Duhon thinks that Skiles keeps a distance to avoid blurring the line between coach and players. "I think he wants to establish respect," Duhon says. "He's so young as a coach. That's his main goal-not to cross that line." Chicago Tribune reporter K. C. Johnson, who covers the Bulls, doesn't buy into the stereotype of Skiles as overbearing hothead. "Scott's a badass," Johnson says, "and I think he kind of gets off on that. But I don't say that in a negative way. He's a badass because his whole career has been backing up what he believes in and holding those around him accountable. That trait is rare in any profession these days, much less professional sports."

Skiles's approach has earned some not-so-kind words from former players, including Tyson Chandler, the young forward who at one time was considered a cornerstone of the Bulls' post-Jordan rebuilding plan.

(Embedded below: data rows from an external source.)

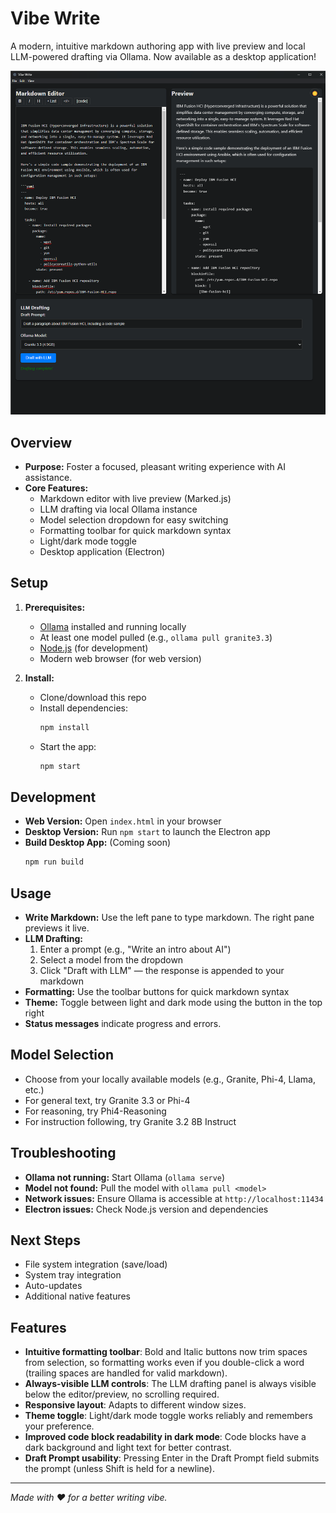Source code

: # Vibe Write

A modern, intuitive markdown authoring app with live preview and local LLM-powered drafting via Ollama. Now available as a desktop application!

![Vibe Write UI](assets/screenshots/wibewrite.png)

## Overview
- **Purpose:** Foster a focused, pleasant writing experience with AI assistance.
- **Core Features:**
  - Markdown editor with live preview (Marked.js)
  - LLM drafting via local Ollama instance
  - Model selection dropdown for easy switching
  - Formatting toolbar for quick markdown syntax
  - Light/dark mode toggle
  - Desktop application (Electron)

## Setup
1. **Prerequisites:**
   - [Ollama](https://ollama.com/) installed and running locally
   - At least one model pulled (e.g., `ollama pull granite3.3`)
   - [Node.js](https://nodejs.org/) (for development)
   - Modern web browser (for web version)

2. **Install:**
   - Clone/download this repo
   - Install dependencies:
     ```bash
     npm install
     ```
   - Start the app:
     ```bash
     npm start
     ```

## Development
- **Web Version:** Open `index.html` in your browser
- **Desktop Version:** Run `npm start` to launch the Electron app
- **Build Desktop App:** (Coming soon)
  ```bash
  npm run build
  ```

## Usage
- **Write Markdown:** Use the left pane to type markdown. The right pane previews it live.
- **LLM Drafting:**
  1. Enter a prompt (e.g., "Write an intro about AI")
  2. Select a model from the dropdown
  3. Click "Draft with LLM" — the response is appended to your markdown
- **Formatting:** Use the toolbar buttons for quick markdown syntax
- **Theme:** Toggle between light and dark mode using the button in the top right
- **Status messages** indicate progress and errors.

## Model Selection
- Choose from your locally available models (e.g., Granite, Phi-4, Llama, etc.)
- For general text, try Granite 3.3 or Phi-4
- For reasoning, try Phi4-Reasoning
- For instruction following, try Granite 3.2 8B Instruct

## Troubleshooting
- **Ollama not running:** Start Ollama (`ollama serve`)
- **Model not found:** Pull the model with `ollama pull <model>`
- **Network issues:** Ensure Ollama is accessible at `http://localhost:11434`
- **Electron issues:** Check Node.js version and dependencies

## Next Steps
- File system integration (save/load)
- System tray integration
- Auto-updates
- Additional native features

## Features
- **Intuitive formatting toolbar**: Bold and Italic buttons now trim spaces from selection, so formatting works even if you double-click a word (trailing spaces are handled for valid markdown).
- **Always-visible LLM controls**: The LLM drafting panel is always visible below the editor/preview, no scrolling required.
- **Responsive layout**: Adapts to different window sizes.
- **Theme toggle**: Light/dark mode toggle works reliably and remembers your preference.
- **Improved code block readability in dark mode**: Code blocks have a dark background and light text for better contrast.
- **Draft Prompt usability**: Pressing Enter in the Draft Prompt field submits the prompt (unless Shift is held for a newline).

---

*Made with ❤️ for a better writing vibe.*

Skiles "is not a good person," Chandler said in March before his first game back at the United Center after being traded to the Hornets. "That's obvious in the way he treats his players."

Perhaps Skiles's biggest test as the Bulls' coach came last November when he clashed with the newly acquired $60-million Ben Wallace over whether Wallace could wear a headband. The Bulls' rules forbade it. Not only did Wallace defy Skiles; he showed up wearing a band of bold red. "That was a blatant act of insubordination," Johnson says. "It was clearly a case of two strong-willed guys doing a stare-down."

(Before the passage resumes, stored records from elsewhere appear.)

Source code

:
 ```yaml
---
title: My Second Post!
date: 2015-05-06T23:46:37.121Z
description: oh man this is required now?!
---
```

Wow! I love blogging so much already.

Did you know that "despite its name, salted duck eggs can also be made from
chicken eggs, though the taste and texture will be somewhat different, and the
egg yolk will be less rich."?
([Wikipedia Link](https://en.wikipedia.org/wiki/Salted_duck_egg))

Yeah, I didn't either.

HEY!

Skiles held Wallace out of the game until the center removed the headband. But just before the start of the second half, Wallace put it on again. Again, Skiles took him out.

What struck Johnson about the incident, however, was Skiles's restraint. Asked after the game whether he was upset at Wallace, Skiles told reporters, "No. I don't know why. I'm just not." Whether he really felt that way-and a postgame, closed-door, raised-voice team meeting suggests he did not-Wallace no longer wears the headband. Which reminds Johnson of a comment Skiles made during the 2003 season: "I've never lost a battle of wills in my life. And I don't plan on doing it now."